One of our relationships that needs the most healing, the most attention is our relationship with all living things that share this planet with us. The truth of the matter is, we have alienated ourselves from the earth community by our exploitation of earth’s resources, living and not living. Because of our disconnect with the earth community we have done great damage to earth. We have done great damage to ourselves. As you’ve heard me say before; “the earth does not belong to us we belong to the earth and what we do to the earth we do to ourselves.”

Last December there was an article in the Star titled “Don’t fix the economy, change it”. A main topic of concern in Canada right now is the budget. The article talks about the ecological budget and the need for nations to plan their budgets around the ecological budget.

The article says “the ecological budget on which all life and consequently the human economy depend is already in dramatic deficit.” Why is this budget more important than the fiscal budget? The author claims that September 23, 2008 was Earth Overshoot Day. The period after Sept 23rd represents the time the human population causes an ecological deficit, using up the earth faster than the earth can regenerate. Every year Earth Overshoot Day comes earlier. This moving date tells the story of a global environment rapidly losing its ability to support life; accelerating climate change, the loss of species, the proliferation of ocean dead zones, diminishing fresh water resources. All these are indications of a harsh reality we avoid facing; that the global environment is rapidly losing its ability to support life, our life, all life.

This is heavy stuff but Lent is about heavy stuff, repentance, changing our mindsets and attitudes. If we are willing to use Lent as a time to take a serious look at the health and wholeness of our relationships then this is one relationship that needs our attention – our relationship with all living creatures that share the earth with us. We can use Lent to examine our life styles, the way we consume, the way we waste, the way we litter. Because of the economic crisis touching so many nations, including our own, people are going to have to make changes in the way they live their lives. Because of the ecological deficit facing the globe we are all going to have to look at the way we live upon the earth. We do this not because we have to but because we want to. We want to heal our relationships with every living creature that share earth with us.

Think on this: our daily small actions multiplied by millions are having a devastating effect on the planet, but by the same token our daily positive actions multiplied by millions can have a healing effect on the planet. Two examples: think of how things have changed since people became more and more aware of the ill effects of smoking. Think of how things have changed since Loblaw’s started charging for plastic bags. Little things, but little things have a powerful impact.

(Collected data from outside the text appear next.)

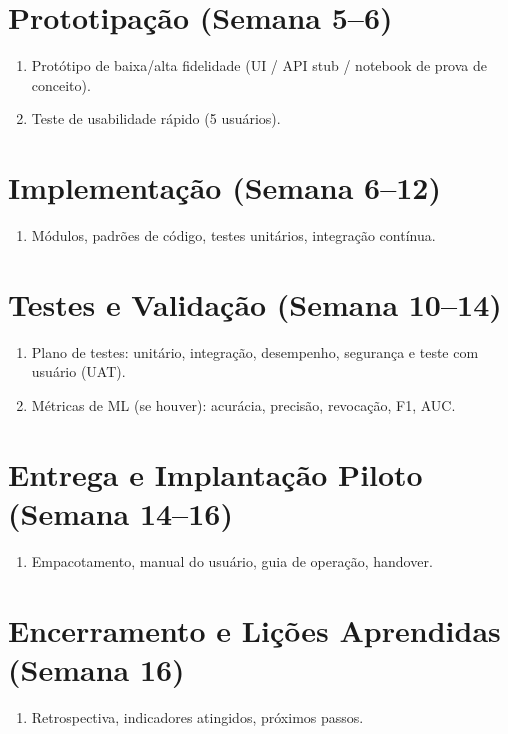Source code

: \section{Prototipação (Semana 5–6)}
\begin{enumerate}
    \item Protótipo de baixa/alta fidelidade (UI / API stub / notebook de prova de conceito).
    \item Teste de usabilidade rápido (5 usuários).
\end{enumerate}

\section{Implementação (Semana 6–12)}
\begin{enumerate}
    \item Módulos, padrões de código, testes unitários, integração contínua.
\end{enumerate}

\section{Testes e Validação (Semana 10–14)}
\begin{enumerate}
    \item Plano de testes: unitário, integração, desempenho, segurança e teste com usuário (UAT).
    \item Métricas de ML (se houver): acurácia, precisão, revocação, F1, AUC.
\end{enumerate}

\section{Entrega e Implantação Piloto (Semana 14–16)}
\begin{enumerate}
    \item Empacotamento, manual do usuário, guia de operação, handover.
\end{enumerate}

\section{Encerramento e Lições Aprendidas (Semana 16)}
\begin{enumerate}
    \item Retrospectiva, indicadores atingidos, próximos passos.
\end{enumerate}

As we continue to celebrate this Mass we can pray for ourselves and for each other that we all be blessed with the gift of repentance, a desire to change the way we think of and relate to God’s good creation. May we make our own this native prayer; Gracious God, give us hearts to understand; never to take from creation’s beauty more than we give; never to destroy wantonly for the furtherance of greed; never to deny to give our hands for the building of earth’s beauty; never to take from her what we cannot use. Give us hearts to understand that to destroy earth’s music is to create confusion; that to wreck her appearance is to blind us to beauty; that to callously pollute her fragrance it to make a house of stench; that as we care for her, she will care for us.